Antoune é pai de Gabi. Ele é branco e ela é preta. Um papo de pai e filha. Um papo de amor, de lições e aprendizados

Antoune Nakkhle* Publicado em 21/03/2022, às 06h00

Pai e filha: a construção de uma relação de amor
Pai e filha: a construção de uma relação de amor

Muita gente me pergunta: como é adotar? Ah, você não teve medo de adotar? Por que você adotou uma criança negra? Deu certo a adoção? É difícil essa realidade na prática? Você a ama como se fosse sua filha mesmo? E tantas outras questões inimagináveis.

Estou aqui apenas para falar da minha realidade, do que vivi e experiencio diariamente. Muitas questões sobre as quais hoje reflito, na época em que adotei minha filha nem sempre eram claras. Definido mesmo sempre foi o meu forte desejo de ser pai.
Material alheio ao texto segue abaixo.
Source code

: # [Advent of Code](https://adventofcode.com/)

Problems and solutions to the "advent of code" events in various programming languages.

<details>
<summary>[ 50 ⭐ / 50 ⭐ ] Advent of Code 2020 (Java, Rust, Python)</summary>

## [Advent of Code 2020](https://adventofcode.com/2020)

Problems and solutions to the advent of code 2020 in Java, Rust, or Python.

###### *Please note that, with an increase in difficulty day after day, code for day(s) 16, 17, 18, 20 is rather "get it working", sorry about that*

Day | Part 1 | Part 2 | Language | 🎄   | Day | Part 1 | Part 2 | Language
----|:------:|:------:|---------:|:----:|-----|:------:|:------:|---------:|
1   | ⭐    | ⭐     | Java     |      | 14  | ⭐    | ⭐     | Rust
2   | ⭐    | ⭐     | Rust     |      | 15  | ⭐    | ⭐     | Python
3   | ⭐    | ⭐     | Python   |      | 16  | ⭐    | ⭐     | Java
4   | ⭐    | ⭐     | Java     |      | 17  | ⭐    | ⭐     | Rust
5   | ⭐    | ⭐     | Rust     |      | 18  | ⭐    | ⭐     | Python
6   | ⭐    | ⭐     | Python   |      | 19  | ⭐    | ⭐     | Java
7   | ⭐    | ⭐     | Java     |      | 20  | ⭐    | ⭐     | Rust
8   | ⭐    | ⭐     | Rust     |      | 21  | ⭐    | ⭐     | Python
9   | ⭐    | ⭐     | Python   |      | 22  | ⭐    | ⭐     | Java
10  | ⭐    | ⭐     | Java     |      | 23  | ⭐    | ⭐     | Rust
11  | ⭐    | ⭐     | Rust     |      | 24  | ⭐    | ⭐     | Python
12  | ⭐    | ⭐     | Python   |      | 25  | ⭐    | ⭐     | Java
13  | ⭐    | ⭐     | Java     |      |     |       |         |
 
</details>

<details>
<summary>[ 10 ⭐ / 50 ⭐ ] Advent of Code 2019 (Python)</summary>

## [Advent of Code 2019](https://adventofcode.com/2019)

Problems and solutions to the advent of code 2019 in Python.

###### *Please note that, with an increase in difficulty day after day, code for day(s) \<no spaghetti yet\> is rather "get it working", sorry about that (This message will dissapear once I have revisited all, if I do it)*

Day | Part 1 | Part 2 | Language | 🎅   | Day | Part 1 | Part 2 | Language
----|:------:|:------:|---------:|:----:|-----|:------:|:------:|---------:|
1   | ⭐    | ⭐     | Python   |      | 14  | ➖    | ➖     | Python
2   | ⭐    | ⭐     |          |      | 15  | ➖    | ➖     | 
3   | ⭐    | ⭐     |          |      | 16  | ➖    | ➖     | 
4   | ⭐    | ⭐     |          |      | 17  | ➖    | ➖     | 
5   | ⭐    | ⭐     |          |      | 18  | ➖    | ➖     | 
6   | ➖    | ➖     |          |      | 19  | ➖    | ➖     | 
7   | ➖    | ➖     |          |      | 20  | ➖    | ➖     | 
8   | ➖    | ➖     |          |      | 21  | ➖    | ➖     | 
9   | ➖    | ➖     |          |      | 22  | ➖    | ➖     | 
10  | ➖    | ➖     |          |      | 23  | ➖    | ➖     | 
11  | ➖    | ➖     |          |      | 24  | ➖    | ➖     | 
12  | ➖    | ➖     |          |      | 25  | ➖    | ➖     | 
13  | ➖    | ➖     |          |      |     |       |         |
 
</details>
Desde criança eu sabia da minha vontade de ser pai. Achava muito legal a ideia de não apenas ter filhos biológicos, mas também adotados, e que fossem negros, por que não? Algumas coisas na vida apenas sentimos. Tinha para mim que a adoção era apenas mais uma forma de ter filhos com quem se ama ou mesmo sozinho, se fosse o caso. As outras colocações presentes no vocabulário social eu desprezava – porque quando se tem o desejo de ter um filho, o que importa é o real querer.

Após 10 anos de casamento, me deparei com a realidade de engravidarmos mais de uma vez e perdermos gestações espontaneamente, repentinamente. Situação difícil e dolorida, quem passa por isso sabe bem.

Sempre pensava: ok, a adoção também é uma possibilidade. Havia preconceito e dúvida. Embora a adoção sempre tivesse feito parte, de uma forma ou de outra, da realidade de nossas famílias, eu me perguntava se aquele era o momento certo para sugerir esta opção para minha parceira de vida na época.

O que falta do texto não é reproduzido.